*TASK GOAL*: Collect all lines containing the word "raamile" from the data.

Plain-text document sources
________
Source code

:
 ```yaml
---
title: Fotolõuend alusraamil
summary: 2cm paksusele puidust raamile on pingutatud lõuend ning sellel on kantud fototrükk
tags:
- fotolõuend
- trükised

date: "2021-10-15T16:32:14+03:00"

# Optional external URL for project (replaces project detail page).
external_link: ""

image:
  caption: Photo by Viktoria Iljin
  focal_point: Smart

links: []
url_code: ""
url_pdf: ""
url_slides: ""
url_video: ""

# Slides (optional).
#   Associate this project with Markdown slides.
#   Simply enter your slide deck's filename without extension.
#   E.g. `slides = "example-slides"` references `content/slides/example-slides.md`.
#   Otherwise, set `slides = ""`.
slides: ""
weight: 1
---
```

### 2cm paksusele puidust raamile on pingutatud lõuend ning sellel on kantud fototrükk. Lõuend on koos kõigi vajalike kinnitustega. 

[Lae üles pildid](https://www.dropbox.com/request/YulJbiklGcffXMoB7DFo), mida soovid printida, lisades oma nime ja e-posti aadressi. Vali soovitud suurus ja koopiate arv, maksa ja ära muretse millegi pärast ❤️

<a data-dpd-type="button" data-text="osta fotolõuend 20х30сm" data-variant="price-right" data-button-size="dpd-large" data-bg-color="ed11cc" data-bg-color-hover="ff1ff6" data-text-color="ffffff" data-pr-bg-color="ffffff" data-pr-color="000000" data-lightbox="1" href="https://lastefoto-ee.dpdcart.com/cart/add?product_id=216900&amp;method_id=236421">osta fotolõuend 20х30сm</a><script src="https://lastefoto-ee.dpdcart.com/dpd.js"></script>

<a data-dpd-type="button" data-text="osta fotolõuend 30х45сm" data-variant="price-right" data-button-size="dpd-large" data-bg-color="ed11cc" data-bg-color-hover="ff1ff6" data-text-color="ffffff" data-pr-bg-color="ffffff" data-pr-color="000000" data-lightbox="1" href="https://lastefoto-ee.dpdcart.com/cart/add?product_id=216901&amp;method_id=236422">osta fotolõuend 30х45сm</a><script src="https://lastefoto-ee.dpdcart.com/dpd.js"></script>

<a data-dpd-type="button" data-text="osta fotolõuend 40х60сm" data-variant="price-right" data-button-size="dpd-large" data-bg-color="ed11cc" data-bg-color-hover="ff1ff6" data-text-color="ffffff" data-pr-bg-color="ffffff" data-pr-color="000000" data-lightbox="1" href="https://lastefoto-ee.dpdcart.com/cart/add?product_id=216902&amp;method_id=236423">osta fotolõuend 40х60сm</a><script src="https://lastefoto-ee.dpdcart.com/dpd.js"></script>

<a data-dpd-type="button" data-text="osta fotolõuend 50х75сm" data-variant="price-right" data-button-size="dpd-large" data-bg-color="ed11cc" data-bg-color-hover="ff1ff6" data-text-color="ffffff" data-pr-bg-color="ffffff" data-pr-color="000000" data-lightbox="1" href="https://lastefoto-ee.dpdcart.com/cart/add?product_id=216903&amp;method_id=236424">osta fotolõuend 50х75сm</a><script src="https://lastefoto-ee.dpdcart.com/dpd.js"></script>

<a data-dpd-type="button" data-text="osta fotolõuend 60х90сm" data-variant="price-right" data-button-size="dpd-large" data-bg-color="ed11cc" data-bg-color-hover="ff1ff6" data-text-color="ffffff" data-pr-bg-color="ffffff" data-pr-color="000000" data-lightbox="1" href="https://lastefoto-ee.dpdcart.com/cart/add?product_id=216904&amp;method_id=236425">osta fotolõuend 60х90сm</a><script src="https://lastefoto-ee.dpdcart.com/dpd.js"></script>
________
*SOLUTION*:
summary: 2cm paksusele puidust raamile on pingutatud lõuend ning sellel on kantud fototrükk
### 2cm paksusele puidust raamile on pingutatud lõuend ning sellel on kantud fototrükk. Lõuend on koos kõigi vajalike kinnitustega. 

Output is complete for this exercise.